How We Hit 83.4% on SWE-bench Verified (Part 1): Getting Reproduction Right

We recently tested an AI debugging methodology on SWE-bench Verified and achieved a combined pass rate of 83.4%. Our overview post covers the full methodology, results, and high-level thinking — if you haven't read it yet, that's a good place to start.

The methodology breaks down into three stages: reproduce the bug → generate a fix → verify the fix is trustworthy. This series walks through each stage and explains how runtime facts guide the AI toward the right answer at every step.

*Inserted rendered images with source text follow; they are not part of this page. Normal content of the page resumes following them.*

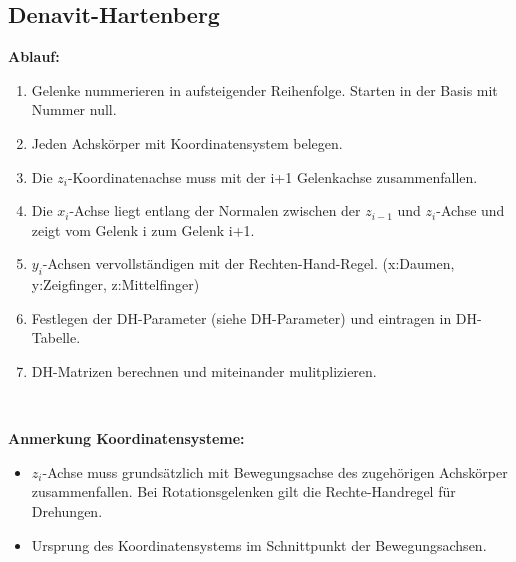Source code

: \clearpage
\subsection{Denavit-Hartenberg}
\begin{minipage}{19cm}
    \textbf{Ablauf:}
    \begin{enumerate}{\setlength{\itemsep}{0cm}\setlength{\parsep}{0cm} \setlength{\topsep}{0cm}}
        \item Gelenke nummerieren in aufsteigender Reihenfolge. Starten in der Basis mit Nummer null.
        \item Jeden Achskörper mit Koordinatensystem belegen.
        \item Die $z_i$-Koordinatenachse muss mit der i+1 Gelenkachse zusammenfallen.
        \item Die $x_i$-Achse liegt entlang der Normalen zwischen der $z_{i-1}$ und $z_i$-Achse und zeigt vom Gelenk i zum Gelenk i+1.
        \item $y_i$-Achsen vervollständigen mit der Rechten-Hand-Regel. (x:Daumen, y:Zeigfinger, z:Mittelfinger)
        \item Festlegen der DH-Parameter (siehe DH-Parameter) und eintragen in DH-Tabelle.
        \item DH-Matrizen berechnen und miteinander mulitplizieren.
    \end{enumerate}
    \vspace{0.2cm}
\end{minipage}\\

\begin{minipage}{19cm}
    \textbf{Anmerkung Koordinatensysteme:}
    \begin{itemize}\itemsep0pt
        \item $z_i$-Achse muss grundsätzlich mit Bewegungsachse des zugehörigen Achskörper zusammenfallen.
        Bei Rotationsgelenken gilt die Rechte-Handregel für Drehungen. 
        \item Ursprung des Koordinatensystems im Schnittpunkt der Bewegungsachsen.
    \end{itemize}
    \vspace{0.2cm}
\end{minipage}\\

This first post covers Stage 1: How do you make sure a bug reproduction is actually correct before you touch any code? The short answer: before writing a single line of fix code, we have the agent collect a set of trusted runtime facts and use them to verify the reproduction actually matches the issue description.

What Are Runtime Facts?

Runtime facts are all the observable data produced while a program is running — debug traces, logs, object state snapshots, and exception information. We instrument code automatically using a modified OpenTelemetry probe to collect this data. The most important piece is the debug trace, so let's take a moment to understand what that means.

A debug trace records an entire execution run: which functions were called and in what order, what arguments each function received, what each function returned, and where exceptions were thrown or caught.

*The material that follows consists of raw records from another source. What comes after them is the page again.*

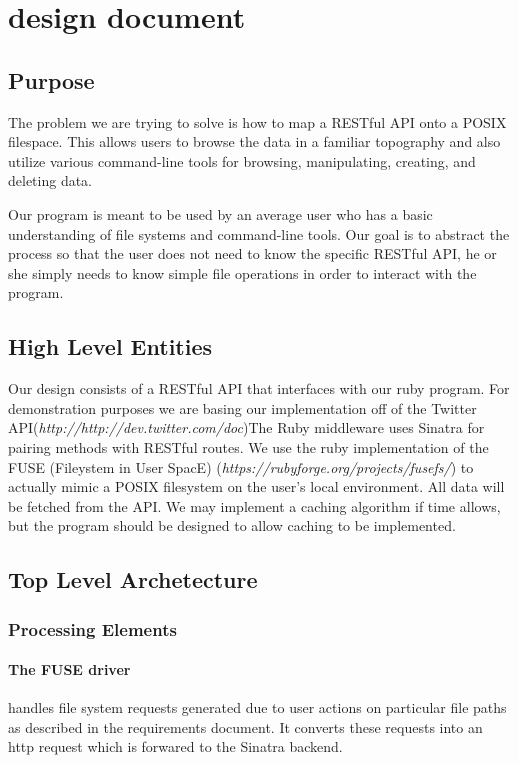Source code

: \section{design document}
\subsection{Purpose}
The problem we are trying to solve is how to map a RESTful API onto a POSIX filespace. This allows users to browse the data in a familiar topography and also utilize various command-line tools for browsing, manipulating, creating, and deleting data. 

Our program is meant to be used by an average user who has a basic understanding of file systems and command-line tools. Our goal is to abstract the process so that the user does not need to know the specific RESTful API, he or she simply needs to know simple file operations in order to interact with the program.

\subsection{High Level Entities}
Our design consists of a RESTful API that interfaces with our ruby program. For demonstration purposes we are basing our implementation off of the Twitter API(\textit{http://http://dev.twitter.com/doc})The Ruby middleware uses Sinatra for pairing methods with RESTful routes. We use the ruby implementation of the FUSE (Fileystem in User SpacE) (\textit{https://rubyforge.org/projects/fusefs/}) to actually mimic a POSIX filesystem on the user's local environment. All data will be fetched from the API. We may implement a caching algorithm if time allows, but the program should be designed to allow caching to be implemented.   

\subsection{Top Level Archetecture}

\subsubsection{Processing Elements}

\paragraph{The FUSE driver} handles file system requests generated due
to user actions on particular file paths as described in the requirements
document. It converts these requests into an http request which is forwared to
the Sinatra backend.

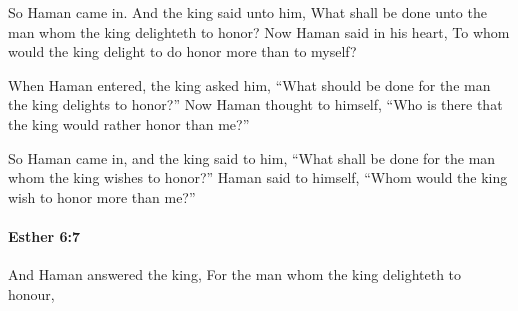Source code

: 			\begin{versebox}
					\item[BHS] 
					\item[LXX] 
					\item[ASV] So Haman came in. And the king said unto him, What shall be done unto the man whom the king delighteth to honor? Now Haman said in his heart, To whom would the king delight to do honor more than to myself?
					\item[NIV] When Haman entered, the king asked him, “What should be done for the man the king delights to honor?” Now Haman thought to himself, “Who is there that the king would rather honor than me?”
					\item[NRSV] So Haman came in, and the king said to him, “What shall be done for the man whom the king wishes to honor?” Haman said to himself, “Whom would the king wish to honor more than me?”
			\end{versebox}

		\paragraph{Esther 6:7} %
			\label{ESTHER-6-7}

			And Haman answered the king, For the man whom the king delighteth to honour,

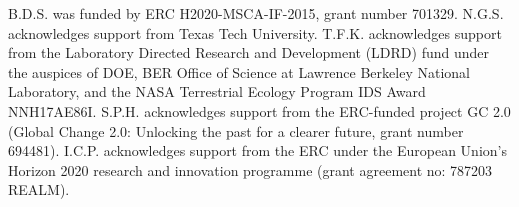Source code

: \documentclass[gmd, manuscript]{copernicus}
\begin{document}




\begin{acknowledgements}
B.D.S. was funded by ERC H2020-MSCA-IF-2015, grant number 701329. N.G.S. acknowledges support from Texas Tech University. T.F.K. acknowledges support from the Laboratory Directed Research and Development (LDRD) fund under the auspices of DOE, BER Office of Science at Lawrence Berkeley National Laboratory, and the NASA Terrestrial Ecology Program IDS Award NNH17AE86I. S.P.H. acknowledges support from the ERC-funded project GC 2.0 (Global Change 2.0: Unlocking the past for a clearer future, grant number 694481). I.C.P. acknowledges support from the ERC under the European Union’s Horizon 2020 research and innovation programme (grant agreement no: 787203 REALM). 
\end{acknowledgements}









\end{document}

You've probably seen a stack trace before — that wall of error text that appears when a program crashes. A stack trace is a small slice of a debug trace. It only records the path an exception took as it bubbled up through the call stack, answering "how did this error surface?" A debug trace captures the full picture: starting from the entry point, every step along the entire call chain, not just the part that went wrong.

Here's a concrete example. Say a user reports "calling create() to save data throws an error":

# Stack trace — tells you how the error surfaced:
File "db/models/sql/compiler.py", line 1553, in execute_sql
  AttributeError: 'NoneType' object has no attribute 'id'
File "db/models/query.py", line 1802, in _insert
  return compiler.execute_sql(...)

# Debug trace — tells you what happened along the entire path from the entry point:
QuerySet.create(kwargs={"name": "test"})
  |- Model.__init__(kwargs={"name": "test"})   # Args look fine
  |- Model.save(force_insert=True)
    |- Model.save_base()
      |- QuerySet._insert()
        |- SQLInsertCompiler.execute_sql()      # Crashes here, but why?
            return value was None               # Return value is None — something upstream is wrong

With a debug trace, you don't just see where things crashed. You see at what point the data started going wrong.

Our entire methodology is built on these runtime facts rather than reading code and guessing. The principle is simple: get the facts straight before touching the code.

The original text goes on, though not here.